To move in the lair, Holedox chooses an adjacent vacant square of its head, which is neither a stone nor occupied by its body. Then it moves the head into the vacant square, and at the same time, each other block of its body is moved into the square occupied by the corresponding previous block.

For example, in the Figure 2, at the beginning the body of Holedox can be represented as B1(4,1) B2(4,2) B3(3,2)B4(3,1). During the next step, observing that B1'(5,1) is the only square that the head can be moved into, Holedox moves its head into B1'(5,1), then moves B2 into B1, B3 into B2, and B4 into B3. Thus after one step, the body of Holedox locates in B1(5,1)B2(4,1)B3(4,2) B4(3,2) (see the Figure 3).

Given the map of the lair and the original location of each block of Holedox's body, your task is to write a program to tell the minimal number of steps that Holedox has to take to move its head to reach the square of exit (1,1).

Input

The input consists of several test cases. The first line of each case contains three integers n, m (1<=n, m<=20) and L (2<=L<=8), representing the number of rows in the lair, the number of columns in the lair and the body length of Holedox, respectively. The next L lines contain a pair of row and column number each, indicating the original position of each block of Holedox's body, from B1(r1,c1) to BL(rL,cL) orderly, where 1<=ri<=n, and 1<=ci<=m,1<=i<=L. The next line contains an integer K, representing the number of squares of stones in the lair. The following K lines contain a pair of row and column number each, indicating the location of each square of stone. Then a blank line follows to separate the cases.

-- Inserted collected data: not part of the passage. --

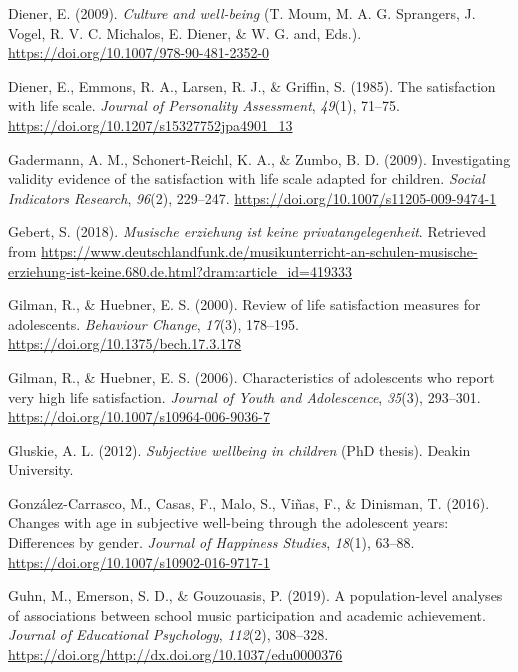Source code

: \documentclass[a4, 12pt]{article}
\begin{document}
\leavevmode\hypertarget{ref-Diener2009}{}%
Diener, E. (2009). \emph{Culture and well-being} (T. Moum, M. A. G. Sprangers, J. Vogel, R. V. C. Michalos, E. Diener, \& W. G. and, Eds.). \url{https://doi.org/10.1007/978-90-481-2352-0}

\leavevmode\hypertarget{ref-Diener1985}{}%
Diener, E., Emmons, R. A., Larsen, R. J., \& Griffin, S. (1985). The satisfaction with life scale. \emph{Journal of Personality Assessment}, \emph{49}(1), 71--75. \url{https://doi.org/10.1207/s15327752jpa4901_13}

\leavevmode\hypertarget{ref-Gadermann2009}{}%
Gadermann, A. M., Schonert-Reichl, K. A., \& Zumbo, B. D. (2009). Investigating validity evidence of the satisfaction with life scale adapted for children. \emph{Social Indicators Research}, \emph{96}(2), 229--247. \url{https://doi.org/10.1007/s11205-009-9474-1}

\leavevmode\hypertarget{ref-Gebert2018}{}%
Gebert, S. (2018). \emph{Musische erziehung ist keine privatangelegenheit}. Retrieved from \url{https://www.deutschlandfunk.de/musikunterricht-an-schulen-musische-erziehung-ist-keine.680.de.html?dram:article_id=419333}

\leavevmode\hypertarget{ref-Gilman2000}{}%
Gilman, R., \& Huebner, E. S. (2000). Review of life satisfaction measures for adolescents. \emph{Behaviour Change}, \emph{17}(3), 178--195. \url{https://doi.org/10.1375/bech.17.3.178}

\leavevmode\hypertarget{ref-Gilman2006}{}%
Gilman, R., \& Huebner, E. S. (2006). Characteristics of adolescents who report very high life satisfaction. \emph{Journal of Youth and Adolescence}, \emph{35}(3), 293--301. \url{https://doi.org/10.1007/s10964-006-9036-7}

\leavevmode\hypertarget{ref-Gluskie2012}{}%
Gluskie, A. L. (2012). \emph{Subjective wellbeing in children} (PhD thesis). Deakin University.

\leavevmode\hypertarget{ref-GonzalezCarrasco2016}{}%
González-Carrasco, M., Casas, F., Malo, S., Viñas, F., \& Dinisman, T. (2016). Changes with age in subjective well-being through the adolescent years: Differences by gender. \emph{Journal of Happiness Studies}, \emph{18}(1), 63--88. \url{https://doi.org/10.1007/s10902-016-9717-1}

\leavevmode\hypertarget{ref-Guhn2019}{}%
Guhn, M., Emerson, S. D., \& Gouzouasis, P. (2019). A population-level analyses of associations between school music participation and academic achievement. \emph{Journal of Educational Psychology}, \emph{112}(2), 308--328. \url{https://doi.org/http://dx.doi.org/10.1037/edu0000376}
\end{document}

The input is terminated by a line with three zeros.

Note: Bi is always adjacent to Bi+1 (1<=i<=L-1) and exit square (1,1) will never be a stone.

Output

For each test case output one line containing the test case number followed by the minimal number of steps Holedox has to take. "-1" means no solution for that case.

Sample Input

5 6 4
4 1
4 2
3 2
3 1
3
2 3
3 3
3 4

4 4 4
2 3
1 3
1 4
2 4
4

2 1
2 2
3 4
4 2

0 0 0

Sample Output

Case 1: 9
Case 2: -1

Hint

In the above sample case, the head of Holedox can follows (4,1)->(5,1)->(5,2)->(5,3)->(4,3)->(4,2)->(4,1)->(3,1)->(2,1)->(1,1) to reach the square of exit with minimal number of step, which is nine.

————————————————————集训4.1的分割线————————————————————

前言：这代码足足写了一天啊。。。而且是在听了瓜神的指导，知道了判重方法的情况下。

思路：很容易看出这是一道BFS题，但是并不容易想出判重的方法。Hash整张图是不可能的，因为20×20的图，完全散列就是20! = 2.4 * 10 ¹⁸张图了。根本不能忍啊。

但是仔细观察，发现贪吃蛇爬行过程中，每一次只有头部和尾部的位置发生变化。这就意味着蛇的绝大部分相对位置不会变化（尽管绝对位置都会变化）。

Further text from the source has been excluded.